■ Material to process

•••

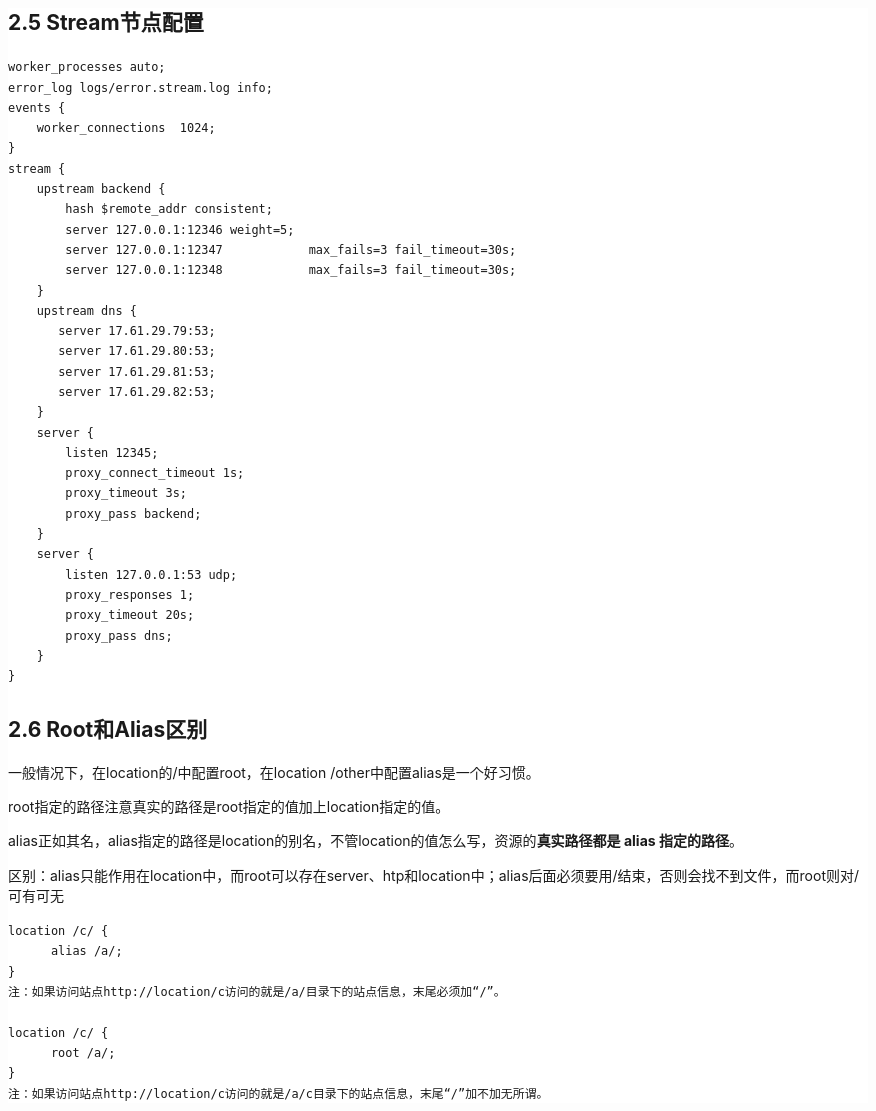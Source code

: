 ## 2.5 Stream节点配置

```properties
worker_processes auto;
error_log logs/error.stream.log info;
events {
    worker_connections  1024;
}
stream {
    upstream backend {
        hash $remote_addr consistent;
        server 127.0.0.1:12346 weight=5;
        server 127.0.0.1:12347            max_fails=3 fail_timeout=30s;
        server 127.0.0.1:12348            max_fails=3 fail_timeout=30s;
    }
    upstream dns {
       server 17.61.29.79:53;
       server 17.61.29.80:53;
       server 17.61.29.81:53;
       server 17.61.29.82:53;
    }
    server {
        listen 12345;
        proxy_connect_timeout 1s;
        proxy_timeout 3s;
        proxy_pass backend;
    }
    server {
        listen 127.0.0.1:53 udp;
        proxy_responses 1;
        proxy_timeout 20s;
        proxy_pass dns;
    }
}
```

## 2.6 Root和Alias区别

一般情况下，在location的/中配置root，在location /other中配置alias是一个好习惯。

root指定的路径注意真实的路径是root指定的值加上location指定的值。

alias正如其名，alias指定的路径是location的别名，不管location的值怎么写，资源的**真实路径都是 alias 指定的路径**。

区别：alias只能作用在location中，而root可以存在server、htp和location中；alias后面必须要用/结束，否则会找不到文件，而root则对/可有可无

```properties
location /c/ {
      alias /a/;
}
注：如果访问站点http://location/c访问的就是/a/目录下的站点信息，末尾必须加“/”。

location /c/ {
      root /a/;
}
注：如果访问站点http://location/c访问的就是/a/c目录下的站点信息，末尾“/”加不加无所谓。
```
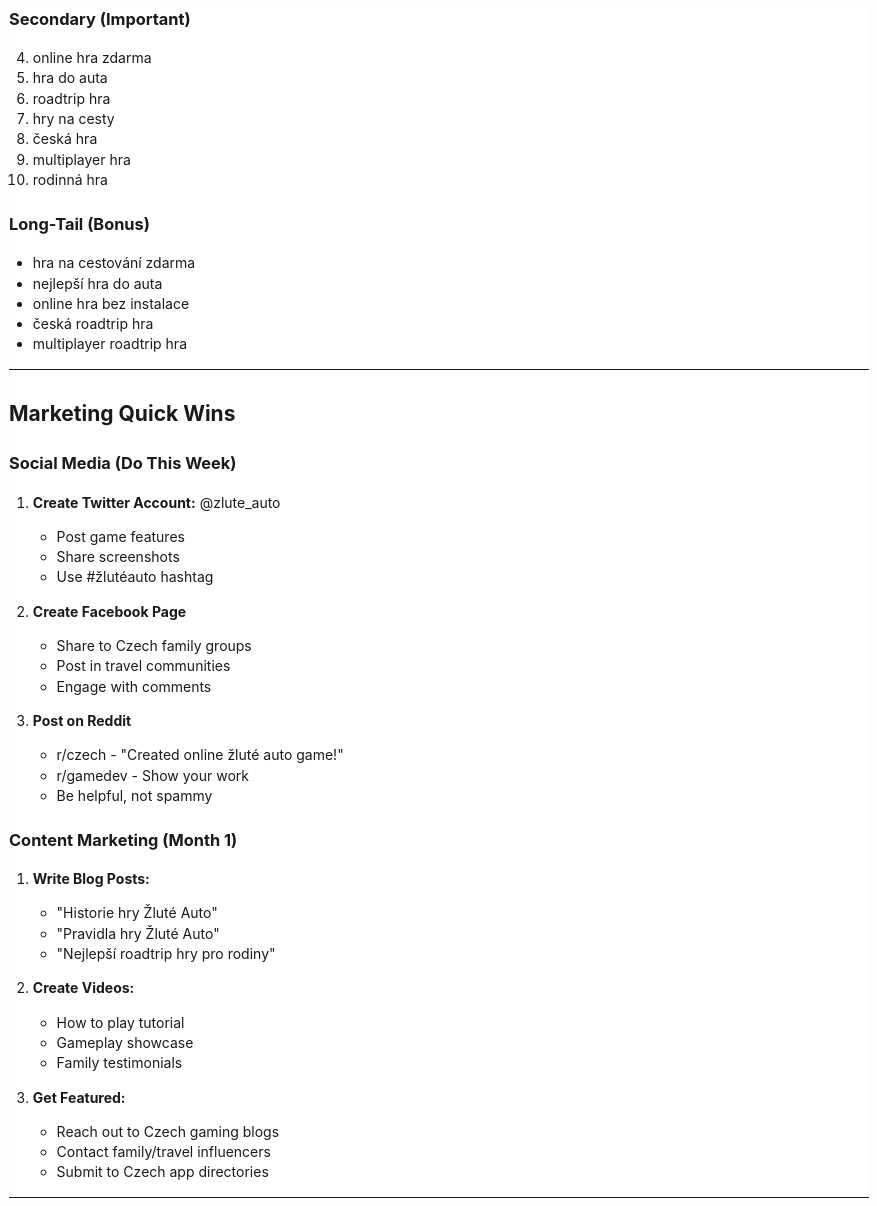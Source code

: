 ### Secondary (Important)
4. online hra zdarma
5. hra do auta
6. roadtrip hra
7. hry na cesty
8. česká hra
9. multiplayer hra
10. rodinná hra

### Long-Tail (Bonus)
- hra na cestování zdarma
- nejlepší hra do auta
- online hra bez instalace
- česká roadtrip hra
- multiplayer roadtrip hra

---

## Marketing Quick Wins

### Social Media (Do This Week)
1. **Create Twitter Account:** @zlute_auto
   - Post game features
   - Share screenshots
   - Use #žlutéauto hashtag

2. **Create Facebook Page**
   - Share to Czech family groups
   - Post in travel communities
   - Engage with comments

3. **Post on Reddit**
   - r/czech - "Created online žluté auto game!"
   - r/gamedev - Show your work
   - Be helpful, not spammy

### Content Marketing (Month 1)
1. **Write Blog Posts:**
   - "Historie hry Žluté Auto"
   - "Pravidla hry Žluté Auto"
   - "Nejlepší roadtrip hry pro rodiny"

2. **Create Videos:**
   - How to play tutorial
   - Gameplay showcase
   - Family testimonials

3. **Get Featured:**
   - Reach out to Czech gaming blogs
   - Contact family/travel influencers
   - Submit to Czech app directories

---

•••

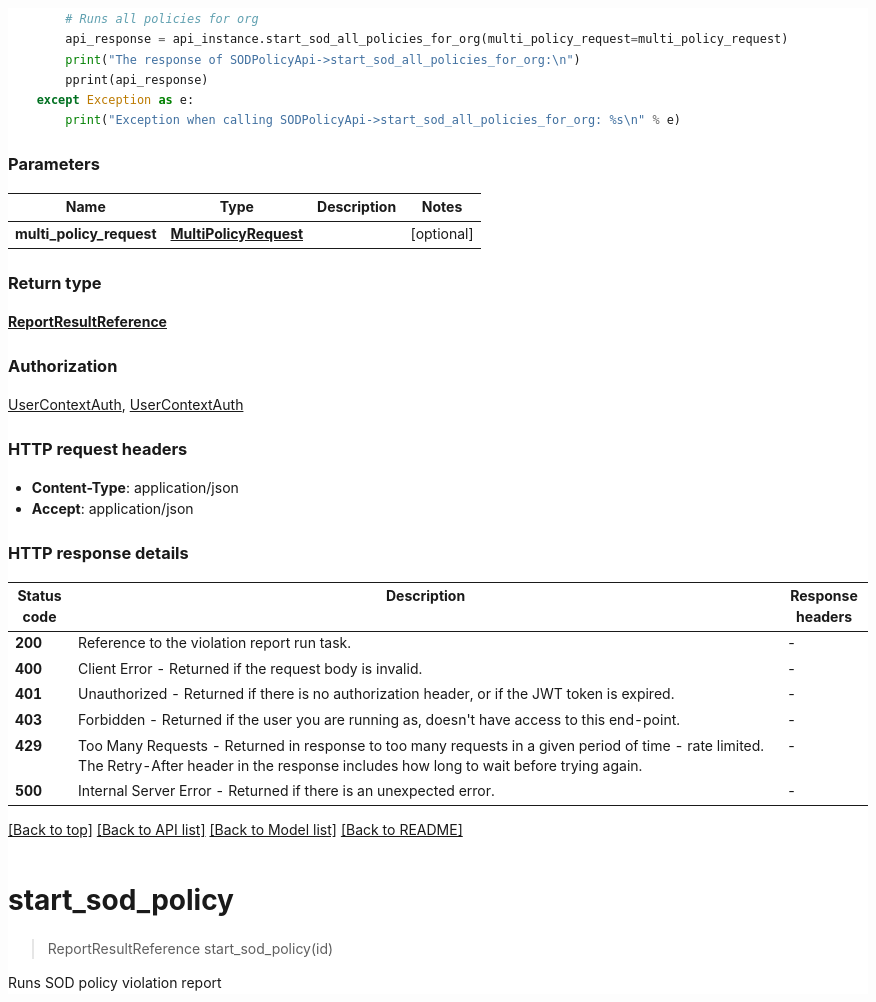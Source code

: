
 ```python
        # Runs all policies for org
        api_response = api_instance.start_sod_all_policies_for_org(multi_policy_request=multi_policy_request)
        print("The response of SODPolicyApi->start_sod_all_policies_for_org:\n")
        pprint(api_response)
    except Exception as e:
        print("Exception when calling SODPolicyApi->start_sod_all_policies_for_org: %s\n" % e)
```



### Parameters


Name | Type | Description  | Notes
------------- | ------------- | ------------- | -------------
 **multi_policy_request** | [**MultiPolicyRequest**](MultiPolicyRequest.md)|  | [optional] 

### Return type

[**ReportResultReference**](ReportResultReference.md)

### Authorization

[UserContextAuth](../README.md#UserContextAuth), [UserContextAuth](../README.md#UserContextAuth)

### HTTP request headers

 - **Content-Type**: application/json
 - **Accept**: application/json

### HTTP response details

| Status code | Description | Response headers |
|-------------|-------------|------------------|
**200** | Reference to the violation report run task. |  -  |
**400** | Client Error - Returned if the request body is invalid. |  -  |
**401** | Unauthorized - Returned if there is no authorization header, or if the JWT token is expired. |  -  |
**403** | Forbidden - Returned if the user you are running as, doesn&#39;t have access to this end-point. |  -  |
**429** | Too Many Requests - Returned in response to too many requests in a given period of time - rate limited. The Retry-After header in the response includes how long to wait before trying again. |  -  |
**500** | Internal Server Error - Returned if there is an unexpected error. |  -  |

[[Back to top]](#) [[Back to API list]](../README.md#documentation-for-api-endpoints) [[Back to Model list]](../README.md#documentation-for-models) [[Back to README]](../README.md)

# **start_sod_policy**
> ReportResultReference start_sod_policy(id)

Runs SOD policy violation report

•••

■ Assignment
In the records, locate each line holding the string "multiplayer" and copy it.

■ Solved problem
9. multiplayer hra
- multiplayer roadtrip hra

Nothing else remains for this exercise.